EXERCISE:
For this exercise, output every line of the data as it stands.
····················
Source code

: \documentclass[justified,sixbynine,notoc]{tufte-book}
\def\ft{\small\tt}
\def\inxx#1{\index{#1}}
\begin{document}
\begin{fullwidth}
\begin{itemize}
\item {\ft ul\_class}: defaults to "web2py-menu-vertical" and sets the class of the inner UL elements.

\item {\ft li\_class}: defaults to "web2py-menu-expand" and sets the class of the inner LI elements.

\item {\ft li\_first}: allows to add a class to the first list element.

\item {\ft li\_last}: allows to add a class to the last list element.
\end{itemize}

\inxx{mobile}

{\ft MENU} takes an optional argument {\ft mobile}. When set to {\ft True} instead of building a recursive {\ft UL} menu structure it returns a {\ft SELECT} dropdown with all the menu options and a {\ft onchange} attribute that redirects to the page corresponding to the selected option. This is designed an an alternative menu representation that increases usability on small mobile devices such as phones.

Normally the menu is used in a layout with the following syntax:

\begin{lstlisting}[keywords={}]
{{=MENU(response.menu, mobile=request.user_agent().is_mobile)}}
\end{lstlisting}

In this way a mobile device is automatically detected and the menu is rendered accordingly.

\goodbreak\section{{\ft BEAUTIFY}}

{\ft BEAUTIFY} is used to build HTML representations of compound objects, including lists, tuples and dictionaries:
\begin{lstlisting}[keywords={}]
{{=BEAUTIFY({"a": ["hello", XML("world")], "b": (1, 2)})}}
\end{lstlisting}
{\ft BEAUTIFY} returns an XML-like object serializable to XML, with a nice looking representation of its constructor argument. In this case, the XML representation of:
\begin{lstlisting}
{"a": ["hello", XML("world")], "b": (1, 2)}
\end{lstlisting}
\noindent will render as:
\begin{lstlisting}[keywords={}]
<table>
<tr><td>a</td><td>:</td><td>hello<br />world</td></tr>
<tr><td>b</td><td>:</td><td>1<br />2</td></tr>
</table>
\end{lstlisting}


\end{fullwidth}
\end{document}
····················
WRITTEN ANSWER:
Source code

: \documentclass[justified,sixbynine,notoc]{tufte-book}
\def\ft{\small\tt}
\def\inxx#1{\index{#1}}
\begin{document}
\begin{fullwidth}
\begin{itemize}
\item {\ft ul\_class}: defaults to "web2py-menu-vertical" and sets the class of the inner UL elements.

\item {\ft li\_class}: defaults to "web2py-menu-expand" and sets the class of the inner LI elements.

\item {\ft li\_first}: allows to add a class to the first list element.

\item {\ft li\_last}: allows to add a class to the last list element.
\end{itemize}

\inxx{mobile}

{\ft MENU} takes an optional argument {\ft mobile}. When set to {\ft True} instead of building a recursive {\ft UL} menu structure it returns a {\ft SELECT} dropdown with all the menu options and a {\ft onchange} attribute that redirects to the page corresponding to the selected option. This is designed an an alternative menu representation that increases usability on small mobile devices such as phones.

Normally the menu is used in a layout with the following syntax:

\begin{lstlisting}[keywords={}]
{{=MENU(response.menu, mobile=request.user_agent().is_mobile)}}
\end{lstlisting}

In this way a mobile device is automatically detected and the menu is rendered accordingly.

\goodbreak\section{{\ft BEAUTIFY}}

{\ft BEAUTIFY} is used to build HTML representations of compound objects, including lists, tuples and dictionaries:
\begin{lstlisting}[keywords={}]
{{=BEAUTIFY({"a": ["hello", XML("world")], "b": (1, 2)})}}
\end{lstlisting}
{\ft BEAUTIFY} returns an XML-like object serializable to XML, with a nice looking representation of its constructor argument. In this case, the XML representation of:
\begin{lstlisting}
{"a": ["hello", XML("world")], "b": (1, 2)}
\end{lstlisting}
\noindent will render as:
\begin{lstlisting}[keywords={}]
<table>
<tr><td>a</td><td>:</td><td>hello<br />world</td></tr>
<tr><td>b</td><td>:</td><td>1<br />2</td></tr>
</table>
\end{lstlisting}


\end{fullwidth}
\end{document}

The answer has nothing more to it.